1
2
3
4
5
6
7
8
9
10
11
12
13
14
15
16
17
18
19
20
21
22
23
24
25
26
27
28
29
30
31
32
33
34
35
36
37
38
39
40
41
42
43
44
45
46
47
48
49
50
51
52
53
54
55
|
Unused resources
================
! Cleaning of images is necessary if amount of resident images grow above 1000. Everything else has not caused problems yet and could
be ignored unless blocking other actions (e.g. clean-up of old images)
- Deployments. As is this hasn't caused problems yet, but old versions of 'rc' may block removal of the old images and this may
have negative impact on performance.
oc adm prune deployments --orphans --keep-complete=3 --keep-failed=1 --keep-younger-than=60m --confirm
oc adm prune builds --orphans --keep-complete=3 --keep-failed=1 --keep-younger-than=60m --confirm
* This is, however, does not clean old 'rc' controllers which are allowed by 'revisionHistoryLimit' (and may be something else as
well). There is a script included to clean such controllers 'prunerc.sh'
- OpenShift sometimes fails to clean stopped containers. This containers again may block removal of images (and likely on itself also
can use Docker performance penalties if accumulated).
* The lost containers can be identified by looking into the /var/log/messages.
PodSandbox "aa28e9c7605cae088838bb4c9b92172083680880cd4c085d93cbc33b5b9e8910" from runtime service failed: ...
* We can find and remove the corresponding container (the short id is just first letters of the long id)
docker ps -a | grep aa28e9c76
docker rm <id>
* But in general any not-running container which is for a long time remains in stopped state could be considered lost. We can remove
all of them or just ones related to the specific image (if we are cleaning images and something blocks deletion of an old version)
docker rm $(docker ps -a | grep Exited | grep adei | awk '{ print $1 }')
- If cleaning containers manually or/and forcing termination of pods, some remnants could be left in '/var/lib/origin/openshift.local.volumes/pods'
* Probably, it is also could happen in other cases.
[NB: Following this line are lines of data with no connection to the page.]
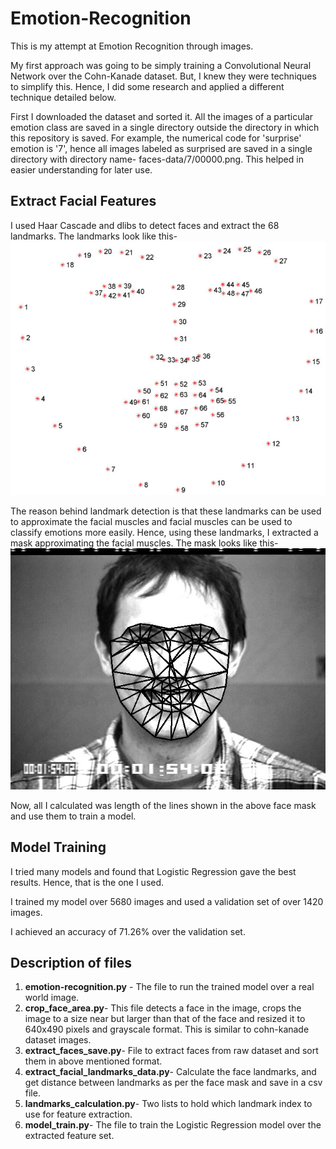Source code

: # Emotion-Recognition #

This is my attempt at Emotion Recognition through images.

My first approach was going to be simply training a Convolutional Neural Network over the Cohn-Kanade dataset. But, I knew they were techniques to simplify this. Hence, I did some research and applied a different technique detailed below.

First I downloaded the dataset and sorted it. All the images of a particular emotion class are saved in a single directory outside the directory in which this repository is saved. For example, the numerical code for 'surprise' emotion is '7', hence all images labeled as surprised are saved in a single directory with directory name- faces-data/7/00000.png. This helped in easier understanding for later use.

## Extract Facial Features ##
I used Haar Cascade and dlibs to detect faces and extract the 68 landmarks.
The landmarks look like this- 
![alt text](https://github.com/myidispg/Emotion-Recognition/blob/master/facial_landmarks_68markup-768x619.jpg)

The reason behind landmark detection is that these landmarks can be used to approximate the facial muscles and facial muscles can be used to classify emotions more easily. Hence, using these landmarks, I extracted a mask approximating the facial muscles. The mask looks like this-
![alt text](https://github.com/myidispg/Emotion-Recognition/blob/master/face_mask.jpg)

Now, all I calculated was length of the lines shown in the above face mask and use them to train a model.

## Model Training ##
I tried many models and found that Logistic Regression gave the best results. Hence, that is the one I used. 

I trained my model over 5680 images and used a validation set of over 1420 images.

I achieved an accuracy of 71.26% over the validation set.

## Description of files ##
1. **emotion-recognition.py** - The file to run the trained model over a real world image.
2. **crop_face_area.py**- This file detects a face in the image, crops the image to a size near but larger than that of the face and resized it to 640x490 pixels and grayscale format. This is similar to cohn-kanade dataset images.
3. **extract_faces_save.py**- File to extract faces from raw dataset and sort them in above mentioned format.
4. **extract_facial_landmarks_data.py**- Calculate the face landmarks, and get distance between landmarks as per the face mask and save in a csv file.
5. **landmarks_calculation.py**- Two lists to hold which landmark index to use for feature extraction.
6. **model_train.py**- The file to train the Logistic Regression model over the extracted feature set.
This can be detected by looking in /var/log/messages for something like
Orphaned pod "212074ca-1d15-11e8-9de3-525400225b53" found, but volume paths are still present on disk.
* If unknown, the location for the pod in question could be found with 'find . -name heketi*' or something like (the containers names will be listed
under this subdirectory, so they can be used in search)...
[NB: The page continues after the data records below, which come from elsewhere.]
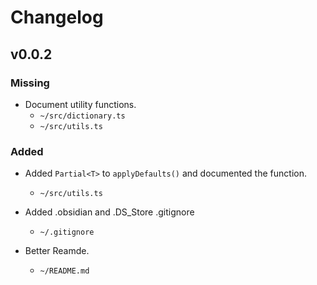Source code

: # Changelog

## v0.0.2

### Missing

- Document utility functions.
  - `~/src/dictionary.ts`
  - `~/src/utils.ts`

### Added

- Added `Partial<T>` to `applyDefaults()` and documented the function.
  - `~/src/utils.ts`

- Added .obsidian and .DS_Store .gitignore
  - `~/.gitignore`

- Better Reamde.
  - `~/README.md`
* There could be problematic mounts which can be freed with lazy umount
* The folders for removed pods may (and should) be removed.
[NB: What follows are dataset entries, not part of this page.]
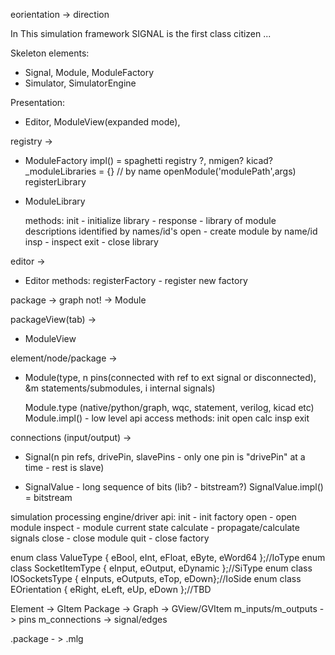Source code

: 
eorientation -> direction

In This simulation framework SIGNAL is the first class citizen ...

Skeleton elements:
- Signal, Module, ModuleFactory
- Simulator, SimulatorEngine

Presentation:
- Editor, ModuleView(expanded mode),

registry -> 
- ModuleFactory
    impl() = spaghetti registry ?, nmigen? kicad?
    _moduleLibraries = {} // by name
    openModule('modulePath',args)
    registerLibrary
- ModuleLibrary

    methods:
        init - initialize library - response - library of module descriptions identified by names/id's
        open - create module by name/id
        insp - inspect
        exit - close library




editor -> 
- Editor
    methods:
        registerFactory - register new factory

package -> graph not! -> Module

packageView(tab) -> 
- ModuleView

element/node/package -> 
- Module(type, n pins(connected with ref to ext signal or disconnected), &m statements/submodules, i internal signals)

    Module.type (native/python/graph, wqc, statement, verilog, kicad etc)
    Module.impl() - low level api access
    methods:
        init
        open
        calc
        insp
        exit


connections (input/output) -> 
- Signal(n pin refs, drivePin, slavePins - only one pin is "drivePin" at a time - rest is slave) 

- SignalValue - long sequence of bits (lib? - bitstream?) 
    SignalValue.impl() = bitstream

simulation processing engine/driver
api:
    init - init factory
        open - open module
            inspect - module current state
            calculate - propagate/calculate signals
        close - close module
    quit - close factory






enum class ValueType { eBool, eInt, eFloat, eByte, eWord64 };//IoType
enum class SocketItemType { eInput, eOutput, eDynamic };//SiType
enum class IOSocketsType { eInputs, eOutputs, eTop, eDown};//IoSide
enum class EOrientation { eRight, eLeft, eUp, eDown };//TBD

Element -> GItem
Package -> Graph -> GView/GVItem
m_inputs/m_outputs -> pins
m_connections -> signal/edges

.package - > .mlg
- Prunning unused images (this is required as if large amount is accumulated, the additional latencies in communication with docker
daemon will be inrtoduced and result in severe penalties to scheduling performance). Official way to clean unused images is
oc adm prune images --keep-tag-revisions=3 --keep-younger-than=60m --confirm
* This is, however, will keep all images referenced by exisitng bc, dc, rc, and pods (see above). So, it could be worth cleaning OpenShift resources
before before proceeding with images. If images doesn't go, it worth also tryig to clean orphaned containers.
* Some images could be also orphanned by OpenShift infrastructure. OpenShift supports 'hard' prunning to handle such images.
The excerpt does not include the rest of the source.